Instituto Literario de Veracruz

El hombre que bautizó la luna

El hombre que bautizó la luna

Claudio Marazzini

Cuando Galileo apuntó el telescopio hacia el cielo observó la Vía Láctea, Orión y las Pléyades, anotó los movimientos de los satélites de Júpiter y bajo la luz radiante describió montañas y relieves de la Luna a lo largo de eso que hoy llamamos el «terminatore» (Galileo habla de terminus, «frontera» entre la parte oscura y la parte iluminada). Sin embargo, empeñado en mostrar la existencia de relieves nunca antes distinguidos por el ojo humano y atraído por la presencia de otras manchas, además de esas grandes que los hombres habían observado por siglos, no se cuidó de nombrar todo aquello que veía. De esta forma, Galileo no bautizó las nuevas partes de la Luna, pero, a manera de control, sí nombró sus observaciones, colectivamente llamó a éstos los «planetas» o «estrellas» Médicis (en honor del linaje de Cosimo II de Médici) sin atribuirles a cada uno nombre por separado (que de hecho serán nombradas por el alemán Simon Mayr). Estas cuatro lunas de Júpiter, en el latín de Galileo, son indiferentemente planetae (planetas), sidera (astros), stellae (estrellas). El investigador, de hecho, no había adoptado programáticamente el idioma italiano, el cual habría de dar formidable y rigurosa vestimenta científica inmediata, utilizó en cambio, la terminología tradicional. Esto no significa que hubiera confusión entre los conceptos de «estrella» y de «planeta», a pesar de la sobreposición en el uso de estos nombres.

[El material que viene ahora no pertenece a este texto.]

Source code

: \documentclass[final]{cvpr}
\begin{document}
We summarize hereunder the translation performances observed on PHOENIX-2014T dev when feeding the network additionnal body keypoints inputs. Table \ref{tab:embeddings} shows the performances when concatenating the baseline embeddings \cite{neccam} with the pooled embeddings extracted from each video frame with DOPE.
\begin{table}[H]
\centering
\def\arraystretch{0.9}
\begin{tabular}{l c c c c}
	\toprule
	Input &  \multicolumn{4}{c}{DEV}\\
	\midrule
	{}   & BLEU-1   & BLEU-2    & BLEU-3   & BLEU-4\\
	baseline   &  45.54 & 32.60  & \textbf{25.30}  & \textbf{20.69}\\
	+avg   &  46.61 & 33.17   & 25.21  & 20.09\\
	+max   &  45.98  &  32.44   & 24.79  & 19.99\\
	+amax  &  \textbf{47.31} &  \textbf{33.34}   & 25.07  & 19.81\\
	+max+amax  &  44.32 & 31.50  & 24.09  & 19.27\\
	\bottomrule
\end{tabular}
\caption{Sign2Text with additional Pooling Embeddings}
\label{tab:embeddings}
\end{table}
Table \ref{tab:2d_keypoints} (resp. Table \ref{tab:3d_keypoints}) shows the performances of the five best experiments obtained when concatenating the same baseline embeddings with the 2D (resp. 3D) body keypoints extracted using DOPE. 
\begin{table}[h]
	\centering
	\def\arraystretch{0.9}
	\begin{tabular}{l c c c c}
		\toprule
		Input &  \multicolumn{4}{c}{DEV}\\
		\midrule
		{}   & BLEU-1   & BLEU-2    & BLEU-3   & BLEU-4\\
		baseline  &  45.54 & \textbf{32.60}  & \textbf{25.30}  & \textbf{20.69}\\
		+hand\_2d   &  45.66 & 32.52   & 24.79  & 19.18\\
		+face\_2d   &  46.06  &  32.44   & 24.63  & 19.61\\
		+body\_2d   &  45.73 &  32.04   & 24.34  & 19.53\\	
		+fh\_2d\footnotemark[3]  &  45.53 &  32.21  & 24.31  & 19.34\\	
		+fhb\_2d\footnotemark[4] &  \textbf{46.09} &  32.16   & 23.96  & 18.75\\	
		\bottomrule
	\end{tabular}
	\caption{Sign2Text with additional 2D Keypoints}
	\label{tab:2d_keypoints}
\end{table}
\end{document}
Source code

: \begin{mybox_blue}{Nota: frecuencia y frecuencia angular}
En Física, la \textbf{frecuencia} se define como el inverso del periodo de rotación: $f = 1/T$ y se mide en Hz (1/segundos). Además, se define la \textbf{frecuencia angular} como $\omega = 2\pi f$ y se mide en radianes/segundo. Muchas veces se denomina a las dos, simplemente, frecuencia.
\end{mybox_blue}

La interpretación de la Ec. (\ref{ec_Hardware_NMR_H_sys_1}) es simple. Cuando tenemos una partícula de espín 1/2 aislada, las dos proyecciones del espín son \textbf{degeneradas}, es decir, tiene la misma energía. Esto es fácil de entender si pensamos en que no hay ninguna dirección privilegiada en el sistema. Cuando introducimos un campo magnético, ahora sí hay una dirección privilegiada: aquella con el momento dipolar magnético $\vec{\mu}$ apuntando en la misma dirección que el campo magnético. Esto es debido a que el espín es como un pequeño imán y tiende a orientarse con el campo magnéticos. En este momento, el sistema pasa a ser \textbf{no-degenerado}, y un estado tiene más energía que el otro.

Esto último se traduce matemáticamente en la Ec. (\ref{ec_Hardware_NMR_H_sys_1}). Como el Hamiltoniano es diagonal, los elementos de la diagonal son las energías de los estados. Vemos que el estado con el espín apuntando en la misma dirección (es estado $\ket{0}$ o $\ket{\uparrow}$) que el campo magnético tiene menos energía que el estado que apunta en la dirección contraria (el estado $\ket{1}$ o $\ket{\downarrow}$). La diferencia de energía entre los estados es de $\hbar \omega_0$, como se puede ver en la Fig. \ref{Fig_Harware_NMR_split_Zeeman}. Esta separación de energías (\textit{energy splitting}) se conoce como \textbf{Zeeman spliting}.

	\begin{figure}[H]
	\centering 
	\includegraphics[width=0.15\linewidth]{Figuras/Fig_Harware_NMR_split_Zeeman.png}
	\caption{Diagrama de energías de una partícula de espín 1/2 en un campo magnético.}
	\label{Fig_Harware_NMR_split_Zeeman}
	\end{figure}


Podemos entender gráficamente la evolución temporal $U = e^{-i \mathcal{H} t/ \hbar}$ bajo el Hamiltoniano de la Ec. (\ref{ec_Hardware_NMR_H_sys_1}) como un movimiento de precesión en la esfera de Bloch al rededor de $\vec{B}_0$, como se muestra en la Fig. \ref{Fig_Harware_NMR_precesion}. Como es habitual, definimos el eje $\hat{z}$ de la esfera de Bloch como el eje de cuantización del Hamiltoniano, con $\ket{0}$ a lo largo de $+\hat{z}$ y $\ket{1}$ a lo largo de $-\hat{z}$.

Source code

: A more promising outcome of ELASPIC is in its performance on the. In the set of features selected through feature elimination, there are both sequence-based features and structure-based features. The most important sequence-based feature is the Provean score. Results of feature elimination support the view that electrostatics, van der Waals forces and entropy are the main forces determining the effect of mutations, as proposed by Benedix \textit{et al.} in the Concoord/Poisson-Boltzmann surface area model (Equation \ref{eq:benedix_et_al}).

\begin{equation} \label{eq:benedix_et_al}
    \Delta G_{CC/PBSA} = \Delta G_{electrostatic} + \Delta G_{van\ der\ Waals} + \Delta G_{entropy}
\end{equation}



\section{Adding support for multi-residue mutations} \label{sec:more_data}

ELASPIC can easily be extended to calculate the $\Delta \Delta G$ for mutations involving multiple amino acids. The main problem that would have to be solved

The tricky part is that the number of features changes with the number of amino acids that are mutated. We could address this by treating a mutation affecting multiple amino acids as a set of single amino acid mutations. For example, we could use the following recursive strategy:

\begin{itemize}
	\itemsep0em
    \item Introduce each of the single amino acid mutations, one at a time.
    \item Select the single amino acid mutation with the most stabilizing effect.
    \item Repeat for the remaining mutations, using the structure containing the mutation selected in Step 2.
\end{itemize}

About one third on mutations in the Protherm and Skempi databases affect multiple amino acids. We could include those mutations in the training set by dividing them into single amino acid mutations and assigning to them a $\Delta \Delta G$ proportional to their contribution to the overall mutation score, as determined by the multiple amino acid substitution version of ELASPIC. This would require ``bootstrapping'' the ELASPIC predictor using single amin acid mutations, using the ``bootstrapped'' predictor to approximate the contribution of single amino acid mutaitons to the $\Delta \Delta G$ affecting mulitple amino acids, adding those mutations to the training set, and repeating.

Pero a pesar de haber observado la Luna y también habiendo trazado esbozos de ella, Galileo no intentó el consiguiente mapa. En cambio, diferentes científicos de la primera mitad del siglo XVII, apuntaron con este motivo el telescopio (nombre de origen griego) y entonces latinamente llamado perspicillum. Entre los más famosos antiguos cartógrafos lunares o dicho de otra manera «selenografistas», citaremos a Michel Florent von Langren, latinizado como Langrenus (1645), Johan Hewelcke o Hevel, latinizado como Hevelius (1647), y Giovan Battista Ricciòli (1651). El primero era belga; el segundo de Danzica. El tercero italiano y tiene un mérito considerable: fue él quien contribuyó con la mayor parte de los nombres que designan hoy la geografía lunar. La topografía del investigador italiano ha establecido por consiguiente, en idioma latino, la inalterada nomenclatura durante los próximos siglos. Se trata de un elemento activo aún ahora, de resistencia a la angliquización del cosmos, junto a otras herencias del pasado como las constelaciones clásicas y los nombres árabes de muchas de las estrellas.

El mapa de la Luna de Hevelius tiene la fecha de 1645, pero se publicó en 1647, en un trabajo titulado Selenographia. Esta obra distingue las formas presentes en la superficie del satélite con base a analogías con el paisaje terrestre que han tenido la fortuna y evocan a menudo la presencia del agua: además de mare (mar) y mons (montaña), hay insula (isla), sinus (golfo), lacus (lago), caput (cabeza), promontorium (promontorio), paludes (pantanos), fluvius (río), fretum (estrecho). Lo que hoy es el Mare Crisium, era para Hevelius Palus Moeotis, nombre antiguo del Mar de Azov; lo que hoy es el cráter Copérnico entre los más bellos y fluorescentes era para él el Aetna, en una zona llamada Sicilia, al sur de las zonas llamadas como los mares de Syrticum y Aegyptiacum, mientras que la parte norte era llamada el Hiperbóreo. El bellísimo cráter Tycho, al origen de una zona bien visible cuando hay luna llena, era el Sinai, la montaña sagrada en la que Dios le dio las tablas de la ley a Moisés, al margen de una zona designada como Palestina. La geografía de Europa, de Asia y de África, alimentada de nombres clásicos y bíblicos, condicionó la opción en las designaciones del nuevo mundo: la forma de la Luna, extraña, venía reforzada por la familiaridad de la base de analogías con la geografía de la Tierra.